Wenn, wie nachts in Teilen des Landkreises Rottweil , das Notarzt-Fahrzeug nicht direkt zum Einsatzort fahren kann, sondern davor erst einmal den Notarzt zu Hause abholen muss – in vielen Fällen einmal quer durch die Stadt und wieder zurück –, verzögert das die Hilfsfristen zum Teil erheblich. Die Notarzt-Hilfsfrist von 95 Prozent kann – im Gegensatz zu den Rettungsdienst-Fristen – im Kreis Rottweil nicht eingehalten werden. Diese besagt, dass in 95 Prozent der Fälle der Notarzt innerhalb von 15 Minuten am Einsatzort sein muss.

Kein Rettungsdienstbereich hält Vorgaben ein

Zwar ist, wie aktuelle Zahlen zeigen, in keinem der 34 Rettungsdienstbereiche im Land die gesetzliche Vorgabe eingehalten worden, doch Insider wissen: Ausgerechnet im Kreis Rottweil, wo man 2018 bei 93,7 Prozent lag, wäre die Einhaltung der Hilfsfrist dank der guten Struktur mit drei Notarzt-Standorten in Rottweil, Schramberg und Oberndorf möglich – wenn die Abholung freiwilliger Notärzte an ihrer Privatadresse in Rottweil und Schramberg nicht wäre.
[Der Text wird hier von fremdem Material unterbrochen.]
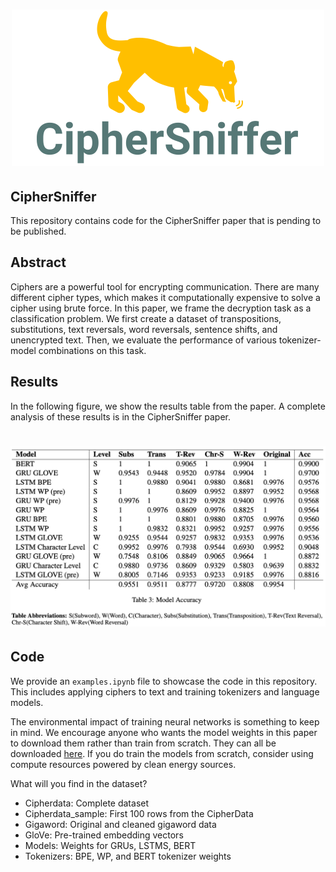 <h1 align="center">
<img src="./imgs/Logo.svg" alt="CipherSniffer Logo" width="500">
</h1>

## CipherSniffer

This repository contains code for the CipherSniffer paper that is pending to be published.

## Abstract

Ciphers are a powerful tool for encrypting communication. There are many different cipher types, which makes it computationally expensive to solve a cipher using brute force. In this paper, we frame the decryption task as a classification problem. We first create a dataset of transpositions, substitutions, text reversals, word reversals, sentence shifts, and unencrypted text. Then, we evaluate the performance of various tokenizer-model combinations on this task.

## Results

In the following figure, we show the results table from the paper. A complete analysis of these results is in the CipherSniffer paper.

<h1 align="center">
<img src="./imgs/model_results.jpg" alt="Model Results" width="1000">
</h1>

## Code

We provide an `examples.ipynb` file to showcase the code in this repository. This includes applying ciphers to text and training tokenizers and language models.

The environmental impact of training neural networks is something to keep in mind. We encourage anyone who wants the model weights in this paper to download them rather than train from scratch. They can all be downloaded [here](https://www.kaggle.com/datasets/brendanartley/cipherdata). If you do train the models from scratch, consider using compute resources powered by clean energy sources.

What will you find in the dataset?
- Cipherdata: Complete dataset
- Cipherdata_sample: First 100 rows from the CipherData
- Gigaword: Original and cleaned gigaword data
- GloVe: Pre-trained embedding vectors
- Models: Weights for GRUs, LSTMS, BERT
- Tokenizers: BPE, WP, and BERT tokenizer weights
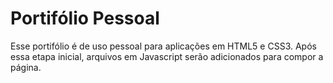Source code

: # Portifólio Pessoal 
Esse portifólio é de uso pessoal para aplicações em HTML5 e CSS3. Após essa etapa inicial, arquivos em Javascript serão adicionados para compor a página.
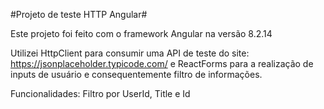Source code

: #Projeto de teste HTTP Angular#

Este projeto foi feito com o framework Angular na versão 8.2.14

Utilizei HttpClient para consumir uma API de teste do site: https://jsonplaceholder.typicode.com/ e ReactForms para a realização de inputs de usuário e consequentemente filtro de informações.

Funcionalidades:
Filtro por UserId, Title e Id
Arbeiten über regulären Dienst hinaus als Notarzt

Grundsätzlich sind laut Rettungsdienstgesetz die Krankenhäuser für die Stellung des Notarztes verantwortlich. Sollten sie dazu nicht in der Lage sein, können sie auf Dienstleister wie das Tübinger Institut für Katastrophenmedizin zurückgreifen oder den in Rottweil üblichen „freiwilligen Dienst“. Das sind niedergelassene Ärzte oder solche, die noch im Krankenhaus tätig sind, und die über ihren regulären Dienst hinaus als Notarzt ausrücken.
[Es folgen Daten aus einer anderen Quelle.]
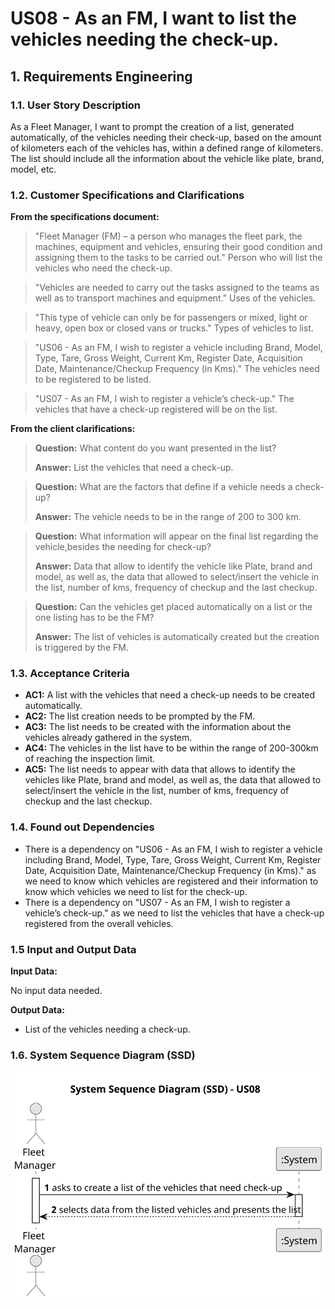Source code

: # US08 -  As an FM, I want to list the vehicles needing the check-up.

## 1. Requirements Engineering

### 1.1. User Story Description

As a Fleet Manager, I want to prompt the creation of a list, generated automatically, of the vehicles needing their check-up, based on the amount of kilometers each of the vehicles has, within a defined range of kilometers. The list should include all the information about the vehicle like plate, brand, model, etc.

### 1.2. Customer Specifications and Clarifications

**From the specifications document:**

>	"Fleet Manager (FM) – a person who manages the fleet park, the machines, equipment and vehicles, ensuring their good condition and assigning them to the tasks to be carried out."
>   Person who will list the vehicles who need the check-up.

>   "Vehicles are needed to carry out the tasks assigned to the teams as well as to transport machines and equipment."
>   Uses of the vehicles.

>   "This type of vehicle can only be for passengers or mixed, light or heavy, open box or closed vans or trucks."
>   Types of vehicles to list.

>   "US06 - As an FM, I wish to register a vehicle including Brand, Model, Type, Tare, Gross Weight, Current Km, Register Date, Acquisition Date, Maintenance/Checkup Frequency (in Kms)."
>   The vehicles need to be registered to be listed.

>   "US07 - As an FM, I wish to register a vehicle’s check-up."
>   The vehicles that have a check-up registered will be on the list.

**From the client clarifications:**

> **Question:** What content do you want presented in the list?
>
> **Answer:** List the vehicles that need a check-up.

> **Question:** What are the factors that define if a vehicle needs a check-up?
>
> **Answer:** The vehicle needs to be in the range of 200 to 300 km.

> **Question:** What information will appear on the final list regarding the vehicle,besides the needing for check-up?
>
> **Answer:** Data that allow to identify the vehicle like Plate, brand and model, as well as, the data that allowed to select/insert the vehicle in the list, number of kms, frequency of checkup and the last checkup.

> **Question:** Can the vehicles get placed automatically on a list or the one listing has to be the FM?
>
> **Answer:** The list of vehicles is automatically created but the creation is triggered by the FM.

### 1.3. Acceptance Criteria

* **AC1:** A list with the vehicles that need a check-up needs to be created automatically.
* **AC2:** The list creation needs to be prompted by the FM.
* **AC3:** The list needs to be created with the information about the vehicles already gathered in the system.
* **AC4:** The vehicles in the list have to be within the range of 200-300km of reaching the inspection limit.
* **AC5:** The list needs to appear with data that allows to identify the vehicles like Plate, brand and model, as well as, the data that allowed to select/insert the vehicle in the list, number of kms, frequency of checkup and the last checkup.

### 1.4. Found out Dependencies

* There is a dependency on "US06 - As an FM, I wish to register a vehicle including Brand, Model, Type, Tare, Gross Weight, Current Km, Register Date, Acquisition Date, Maintenance/Checkup Frequency (in Kms)." as we need to know which vehicles are registered and their information to know which vehicles we need to list for the check-up.
* There is a dependency on "US07 - As an FM, I wish to register a vehicle’s check-up." as we need to list the vehicles that have a check-up registered from the overall vehicles.

### 1.5 Input and Output Data

**Input Data:**

No input data needed.

**Output Data:**

* List of the vehicles needing a check-up.

### 1.6. System Sequence Diagram (SSD)

![System Sequence Diagram](svg/us08-system-sequence-diagram.svg)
Am Wochenende auf niedergelassene Ärzte zurückgreifen

Im Landkreis Tuttlingen sind die Notärzte an den beiden Klinik-Standorten Tuttlingen und Spaichingen stationiert. Die Notarzt-Einsatz-Fahrzeuge (NEF) werden dabei vom Roten Kreuz gestellt, so DRK-Kreisgeschäftsführer Oliver Ehret im Gespräch mit unserer Zeitung. In Spaichingen habe der Notarztfahrer rund um die Uhr sein Zimmer direkt im Krankenhaus, in Tuttlingen in unmittelbarer Nähe der Klinik, in der Zeppelinstraße. „In der Regel“, so Ehret, rückt der Notarzt also direkt von einem Krankenhausstandort aus.

Allerdings könne es in Ausnahmefällen – etwa an Wochenenden – vorkommen, dass man auch hier auf niedergelassene Ärzte zurückgreift, die eine Notfallarzt-Qualifikation haben. „Es gibt in Deutschland einfach zu wenige Ärzte, die auch eine Qualifikation als Notärzte haben“, so Ehret. „Und wenn dann ein niedergelassener Arzt mit einer solchen Qualifikation sagt, er macht das, er möchte aber von zuhause abgeholt werden, dann macht man das in Ausnahmefällen auch.“

In Rottweil wird tagsüber der Notarzt vom Krankenhaus gestellt, zu den übrigen Zeiten kommen jedoch die „Freiwilligen“ zum Einsatz. Für den Schramberger Notarztstandort ist ebenfalls die Helios-Klinik Rottweil verantwortlich. Seit das Krankenhaus geschlossen wurde, rücken zum einen Notärzte vom Institut aus, zum anderen niedergelassene Ärzte im Rahmen des freiwilligen Dienstes. Lediglich in Oberndorf verrichten die Notärzte ihren Dienst vom Krankenhaus oder von der Wache aus.

Landratsamt schreitet nicht ein

Das muss auch die Regel sein. Das Innenministerium ließ daran bereits 2014 in einem Schreiben keinen Zweifel: „Eine Notarztabholung bei einer Privatadresse sollte immer nur als Ultima Ratio und nur interimsweise geduldet werden“, heißt es da.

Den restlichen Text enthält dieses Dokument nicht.